Information contained in RepoDB [25] was exploited to obtain a list of new repurposed drugs for breast cancer. RepoDB includes a gold standard set of drug repositioning which failed or succeeded. The RepoDB dataset contains 6677 approved, 2754 terminated, 483 suspended, and 648 withdrawn drug-disease interactions. Withdrawn and suspended drug-disease associations have an annotation phase between phase 0 and phase 3. Therefore, these two types of drug-disease pairs have more potential to suggest a valid new drug repositioning rather than a random pair. Considering this fact, we trained the five classifiers using the approved and terminated data. Figure 5 shows the training performance of the classifiers. Then, the best performing classifier, according to the approved and terminated data, was used to predict new drugs for breast cancer. The most sensitive classifier, random forest (it detected 2283 true drug-disease interactions out of 2292), was used to do this end.

Fig. 5
figure 5

Performance of different classifiers in a tenfold cross-validation procedure in repODB dataset. Classifiers include support vector machine (SVM), decision tree (DT), linear regression (LR), naïve Bayes (NB) and random forest (RF)

Using this classifier, four new drugs have been repurposed for breast cancer stage II. Table 4 shows the chemical structures of the drugs and their descriptions.

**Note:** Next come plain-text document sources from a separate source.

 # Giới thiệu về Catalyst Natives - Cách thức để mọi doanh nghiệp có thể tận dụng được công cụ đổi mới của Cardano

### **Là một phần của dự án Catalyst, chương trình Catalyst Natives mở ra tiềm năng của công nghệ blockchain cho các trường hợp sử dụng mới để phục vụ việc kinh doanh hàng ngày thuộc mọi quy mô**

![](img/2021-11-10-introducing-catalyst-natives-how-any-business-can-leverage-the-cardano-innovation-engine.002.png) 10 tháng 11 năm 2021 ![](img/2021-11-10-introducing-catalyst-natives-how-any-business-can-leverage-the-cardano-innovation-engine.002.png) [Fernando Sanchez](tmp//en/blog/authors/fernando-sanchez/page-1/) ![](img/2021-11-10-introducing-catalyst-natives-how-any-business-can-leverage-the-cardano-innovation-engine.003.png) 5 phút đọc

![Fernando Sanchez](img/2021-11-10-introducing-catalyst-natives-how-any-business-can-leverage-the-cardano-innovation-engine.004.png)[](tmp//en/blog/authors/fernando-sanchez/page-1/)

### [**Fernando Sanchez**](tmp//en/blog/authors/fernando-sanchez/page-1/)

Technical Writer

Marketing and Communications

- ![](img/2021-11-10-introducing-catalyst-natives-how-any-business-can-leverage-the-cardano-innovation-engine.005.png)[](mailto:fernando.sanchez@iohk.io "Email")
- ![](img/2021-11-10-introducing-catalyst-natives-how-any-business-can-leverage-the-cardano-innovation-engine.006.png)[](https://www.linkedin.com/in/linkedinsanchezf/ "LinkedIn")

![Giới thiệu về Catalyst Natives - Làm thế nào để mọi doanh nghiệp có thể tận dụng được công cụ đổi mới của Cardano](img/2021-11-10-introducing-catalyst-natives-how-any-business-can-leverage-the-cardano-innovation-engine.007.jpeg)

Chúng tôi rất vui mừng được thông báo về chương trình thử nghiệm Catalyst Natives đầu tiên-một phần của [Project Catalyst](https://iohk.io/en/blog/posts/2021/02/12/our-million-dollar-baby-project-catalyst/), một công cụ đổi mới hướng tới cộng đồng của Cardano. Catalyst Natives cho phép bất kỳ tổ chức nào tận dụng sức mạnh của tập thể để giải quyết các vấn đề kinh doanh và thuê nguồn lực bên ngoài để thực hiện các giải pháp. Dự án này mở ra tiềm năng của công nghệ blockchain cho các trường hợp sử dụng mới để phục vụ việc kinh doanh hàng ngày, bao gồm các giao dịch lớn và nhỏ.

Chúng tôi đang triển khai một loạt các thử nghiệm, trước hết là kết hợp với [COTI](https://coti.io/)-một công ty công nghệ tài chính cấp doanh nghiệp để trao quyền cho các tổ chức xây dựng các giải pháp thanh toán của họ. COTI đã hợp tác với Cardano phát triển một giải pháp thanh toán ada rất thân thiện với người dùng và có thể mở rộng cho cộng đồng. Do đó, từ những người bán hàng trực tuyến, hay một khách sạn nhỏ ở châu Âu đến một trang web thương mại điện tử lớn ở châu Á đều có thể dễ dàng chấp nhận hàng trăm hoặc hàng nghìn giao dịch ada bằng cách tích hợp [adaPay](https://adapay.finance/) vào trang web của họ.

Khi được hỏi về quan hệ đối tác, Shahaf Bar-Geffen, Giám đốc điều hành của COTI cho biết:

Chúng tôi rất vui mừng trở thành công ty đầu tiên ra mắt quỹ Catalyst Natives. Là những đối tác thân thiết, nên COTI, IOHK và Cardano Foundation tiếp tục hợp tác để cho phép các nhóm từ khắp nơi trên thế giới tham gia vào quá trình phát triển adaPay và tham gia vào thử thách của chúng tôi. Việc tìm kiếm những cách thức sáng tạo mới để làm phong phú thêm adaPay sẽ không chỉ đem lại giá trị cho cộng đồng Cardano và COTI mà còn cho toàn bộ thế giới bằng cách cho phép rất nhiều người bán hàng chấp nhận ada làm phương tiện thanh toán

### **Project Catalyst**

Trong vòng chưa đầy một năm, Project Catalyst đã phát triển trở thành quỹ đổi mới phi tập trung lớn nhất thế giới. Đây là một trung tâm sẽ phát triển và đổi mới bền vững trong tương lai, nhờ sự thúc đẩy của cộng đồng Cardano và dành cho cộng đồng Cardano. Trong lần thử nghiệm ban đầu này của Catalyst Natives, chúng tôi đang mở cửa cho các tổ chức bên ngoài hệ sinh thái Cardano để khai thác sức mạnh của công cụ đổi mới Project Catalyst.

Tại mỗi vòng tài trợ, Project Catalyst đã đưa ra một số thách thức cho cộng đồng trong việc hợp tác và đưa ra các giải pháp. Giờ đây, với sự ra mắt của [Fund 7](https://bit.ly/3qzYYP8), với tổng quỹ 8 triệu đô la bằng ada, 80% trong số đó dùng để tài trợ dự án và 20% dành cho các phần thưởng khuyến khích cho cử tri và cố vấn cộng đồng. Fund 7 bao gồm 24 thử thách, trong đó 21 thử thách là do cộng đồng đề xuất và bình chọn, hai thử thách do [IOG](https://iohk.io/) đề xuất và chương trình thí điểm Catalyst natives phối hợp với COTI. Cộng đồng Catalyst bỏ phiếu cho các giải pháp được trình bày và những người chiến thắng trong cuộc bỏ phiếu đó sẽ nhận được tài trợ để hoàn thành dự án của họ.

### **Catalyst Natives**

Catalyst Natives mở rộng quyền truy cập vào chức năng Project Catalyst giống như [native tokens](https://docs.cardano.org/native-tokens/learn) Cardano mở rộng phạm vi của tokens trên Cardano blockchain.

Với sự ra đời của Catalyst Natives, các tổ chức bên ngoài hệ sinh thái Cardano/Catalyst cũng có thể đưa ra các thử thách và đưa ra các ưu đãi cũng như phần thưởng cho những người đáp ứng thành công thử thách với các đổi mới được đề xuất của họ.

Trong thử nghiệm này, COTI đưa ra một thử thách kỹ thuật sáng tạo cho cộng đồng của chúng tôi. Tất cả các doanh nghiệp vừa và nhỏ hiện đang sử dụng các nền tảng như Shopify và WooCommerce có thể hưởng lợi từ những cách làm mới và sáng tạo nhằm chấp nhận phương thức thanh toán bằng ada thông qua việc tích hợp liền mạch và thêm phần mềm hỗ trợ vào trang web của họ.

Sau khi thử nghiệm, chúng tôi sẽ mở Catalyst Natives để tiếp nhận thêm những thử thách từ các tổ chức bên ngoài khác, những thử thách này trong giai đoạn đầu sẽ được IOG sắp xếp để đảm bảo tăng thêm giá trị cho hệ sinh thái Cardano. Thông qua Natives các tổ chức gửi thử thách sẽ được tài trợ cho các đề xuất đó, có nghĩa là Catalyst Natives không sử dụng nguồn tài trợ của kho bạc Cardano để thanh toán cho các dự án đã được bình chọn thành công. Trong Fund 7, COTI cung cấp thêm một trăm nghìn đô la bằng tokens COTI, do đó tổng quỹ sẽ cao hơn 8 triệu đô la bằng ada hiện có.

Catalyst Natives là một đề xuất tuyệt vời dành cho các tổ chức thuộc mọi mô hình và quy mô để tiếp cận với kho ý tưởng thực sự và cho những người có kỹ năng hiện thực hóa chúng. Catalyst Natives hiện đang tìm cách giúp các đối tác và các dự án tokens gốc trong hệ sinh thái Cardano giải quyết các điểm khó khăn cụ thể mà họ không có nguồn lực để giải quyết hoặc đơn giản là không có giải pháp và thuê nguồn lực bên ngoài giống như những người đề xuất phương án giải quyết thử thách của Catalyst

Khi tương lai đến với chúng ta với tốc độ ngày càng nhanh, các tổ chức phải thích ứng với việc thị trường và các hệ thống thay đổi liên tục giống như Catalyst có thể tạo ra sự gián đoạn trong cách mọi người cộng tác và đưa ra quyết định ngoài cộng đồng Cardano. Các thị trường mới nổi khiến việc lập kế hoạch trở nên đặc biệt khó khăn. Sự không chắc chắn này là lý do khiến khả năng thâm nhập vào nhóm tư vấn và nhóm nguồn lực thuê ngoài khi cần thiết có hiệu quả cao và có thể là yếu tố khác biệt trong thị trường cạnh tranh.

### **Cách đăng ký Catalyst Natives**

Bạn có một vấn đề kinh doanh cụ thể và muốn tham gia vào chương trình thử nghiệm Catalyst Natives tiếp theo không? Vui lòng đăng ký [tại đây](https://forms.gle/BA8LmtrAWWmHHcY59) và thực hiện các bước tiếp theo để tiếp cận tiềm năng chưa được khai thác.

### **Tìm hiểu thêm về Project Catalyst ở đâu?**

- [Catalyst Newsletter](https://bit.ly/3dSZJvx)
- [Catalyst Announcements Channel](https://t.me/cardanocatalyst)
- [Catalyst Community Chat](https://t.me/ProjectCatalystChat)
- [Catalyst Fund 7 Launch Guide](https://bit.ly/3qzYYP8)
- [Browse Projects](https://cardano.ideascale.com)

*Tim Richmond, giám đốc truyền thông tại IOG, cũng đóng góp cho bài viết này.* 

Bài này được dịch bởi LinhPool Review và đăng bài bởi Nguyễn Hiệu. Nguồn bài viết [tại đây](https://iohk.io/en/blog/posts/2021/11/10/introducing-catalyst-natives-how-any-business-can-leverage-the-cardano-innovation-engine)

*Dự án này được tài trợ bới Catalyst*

Table 4 Summary of function and structure of the repurposed drugs for breast cancer

Analyzing the structural similarity between the three new repurposed drugs and previously FDA-approved drugs for breast cancer

We also carried out a structural similarity analysis among the repurposed drugs and 10 FDA-approved which were small molecule drugs for breast cancer including 5-FU, Abemaciclib (Verzeino), Taxotere (docetaxel), danazol, Pamidronate Disodium, Tamoxifen, Doxorubicin, Paclitaxel, Epirubicin, Capecitabine, Dutasteride, Olaparib, Afinitor. Also, Trastuzumab is a recombinant DNA-derived humanized monoclonal antibody which was eliminated from our repurposed drugs due to its large structure (145,531.5 Da). Figure 6 shows the results of the structural similarity analysis. Structural similarity was computed based on 3014 structural features which were extracted using Dragon tool [26]. Figure 6a compares the structures of the drugs via a distance matrix, and Fig. 6b represents the correlation matrix of the structures computed with Pearson correlation coefficient (PCC). Also, Fig. 6c depicts the dendrogram of 13 drugs based on the obtained distance matrix. According to this dendrogram, there are four distinct clusters: cluster1 = {Paclitaxel, Taxotere}, cluster2 = {Doxorubicin, Dutasteride, Epirubicin, Abemaciclib}, cluster3 = {Afinitor} and cluster4 = {Pamidronate Disodium, Capecitabine, Tamoxifen, Olaparib, 5FU, Verzeino}. As results indicate, Paclitaxel, Doxorubicin and Tamoxifen have the most structural similarity with Taxotere (PCC = 100), Dutasteride, Epirubicin (PCC = 100) and Capecitabine (PCC = 98), respectively.

Fig. 6
figure 6

Structural relationship between the repurposed (highlighted by rectangles) and FDA-approved drugs for the treatment of breast cancer. a Heat map of the merged repurposed and FDA-approved drugs based on the distance matrix. b Heat map of repurposed and FDA-approved drugs based on the correlation matrix. c Cluster dendrogram of repurposed and FDA-approved drugs based on the distance matrix. The highest and the lowest structural correlation are indicated in blue and red, respectively

Cell toxicity

An MTT assay was performed to assess the effectiveness of Tamoxifen from the repurposed drugs in this study on the growth of BT474, the breast cancer stage II, HER2 cell line. Based on the cell survival results, following the treatment with Tamoxifen in different concentrations, the inhibition effect on the cell growth increased with increasing amount of the drug in the culture medium. As it has been shown in Fig. 7, the half maximal inhibitory concentration (IC50) of Tamoxifen was 32.13 µM on BT474 cells. It should be noted that the toxic effect of two drugs including, Doxorubicin and Paclitaxel has been proved on MCF-7, SKBR-3 and MCF-7 cell lines, respectively, by other researchers [27,28,29,30]. Therefore, we can consider Tamoxifen and other repurposed molecules as effective drugs for breast cancer.

Fig. 7
figure 7

The inhibitory effect of different concentrations of Tamoxifen on the growth of BT474 cells. The results were presented as a percentage relative to the control and graph was plotted using GraphPad Prism 6.01 software


In this study, a network-based method has been employed for drug repositioning using heterogeneous biological and chemical information. Results show the strength of the proposed method for detecting true drug-disease relationships. RepCOOL suggests four new drugs for breast cancer stage II including Doxorubicin, Paclitaxel, Trastuzumab and Tamoxifen. Structural analysis shows the high structural similarity of these four drugs to the current FDA-approved drugs for breast cancer stage II.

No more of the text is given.